Les vampires existent surtout au moment d’Halloween, chacun le sait. Et ils terrorisent parce qu’ils possèdent leurs victimes en les séduisant d’abord, pour les saigner en suite. Et leur baiser est à la fois ce qu’on désire et ce qu’on redoute : est-ce que tous les baisers ne seraient pas comme ça – à commencer en douceur pour finir en morsure ?

Mais dans notre comptine, les vampires font sourire parce qu’on voit qu’ils ne sont pas si forts que ça. Relisons-la ensemble : notre petite héroïne va faire fuir le Vampire quand il la demande en épousailles ("Voulez vous m'épousâtes ? " [zat zat]), en lui disant :

Hélas, mon triste sire [sire sire] / Je ne puis vous mentir [tir tir] / Je préfère les yeux de Firmin à votre beau sourire.

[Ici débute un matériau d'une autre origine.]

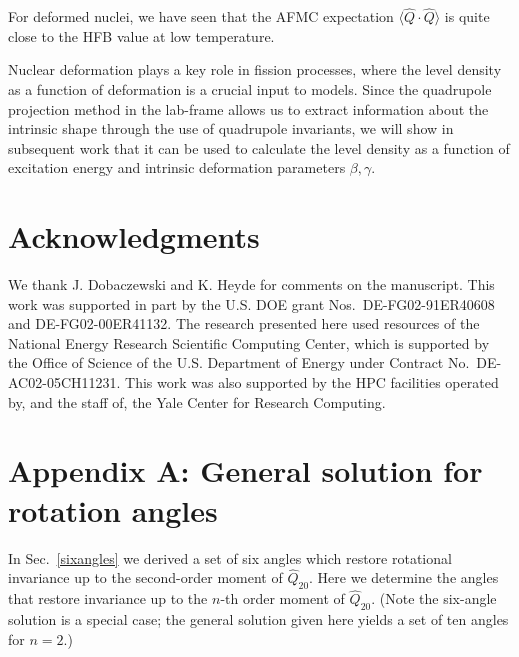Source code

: \documentclass[prc,twocolumn,aps,showpacs,floatfix,nofootinbib,letterpaper,preprintnumbers]{revtex4-1}
\begin{document}
For deformed nuclei, we have seen that the AFMC expectation $\langle \hat Q \cdot \hat Q \rangle$ is quite close to the HFB value at low temperature.

Nuclear deformation plays a key role in fission processes, where the level density as a function of deformation is a crucial input to models. Since the quadrupole projection method in the lab-frame allows us to extract information about the intrinsic shape through the use of quadrupole invariants, we will show in subsequent work that it can be used to calculate the level density as a function of excitation energy and intrinsic deformation parameters $\beta, \gamma$.

\section*{Acknowledgments} 

We thank J. Dobaczewski and K. Heyde for comments on the manuscript. This work was supported in part by the U.S. DOE grant Nos.~DE-FG02-91ER40608 and DE-FG02-00ER41132.
The research presented here used resources of the National Energy Research Scientific Computing Center, which is supported by the Office of Science of the U.S. Department of Energy under Contract No.~DE-AC02-05CH11231.  This work was also supported by the HPC facilities operated by, and the staff of, the Yale Center for Research Computing.

\section*{Appendix A: General solution for rotation angles} \label{appdx_angles}

In Sec.~\ref{sixangles} we derived a set of six angles which restore rotational invariance up to the second-order moment of $\hat Q_{20}$. Here we determine the angles that restore invariance up to the $n$-th order moment of $\hat{Q}_{2 0}$. (Note the six-angle solution is a special case; the general solution given here yields a set of ten angles for $n=2$.)
\end{document}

Et voilà l’amour qui reprend ses droits : le baiser du vampire s’évanouit devant celui de l’amoureux, fier chevalier servant de la gentille dame.

Quoique… Continuons je vous prie notre lecture : Isabelle est mariée [yé yé] / Depuis plusieurs années [néné] / Avec Firmin pas de dangers il n'avait qu'un dentier

Moralité : jeunes filles, si vous vous cherchez un soupirant, prenez en un vieux aux chicots branlants. C’est moins dangereux.


Monday, June 28, 2010

Citation du 29 juin 2010

Sans petit bisou, les rêves sont flous.

Bill Watterson – Calvin et Hobbes - En avant, tête de thon ! (Bande dessinée)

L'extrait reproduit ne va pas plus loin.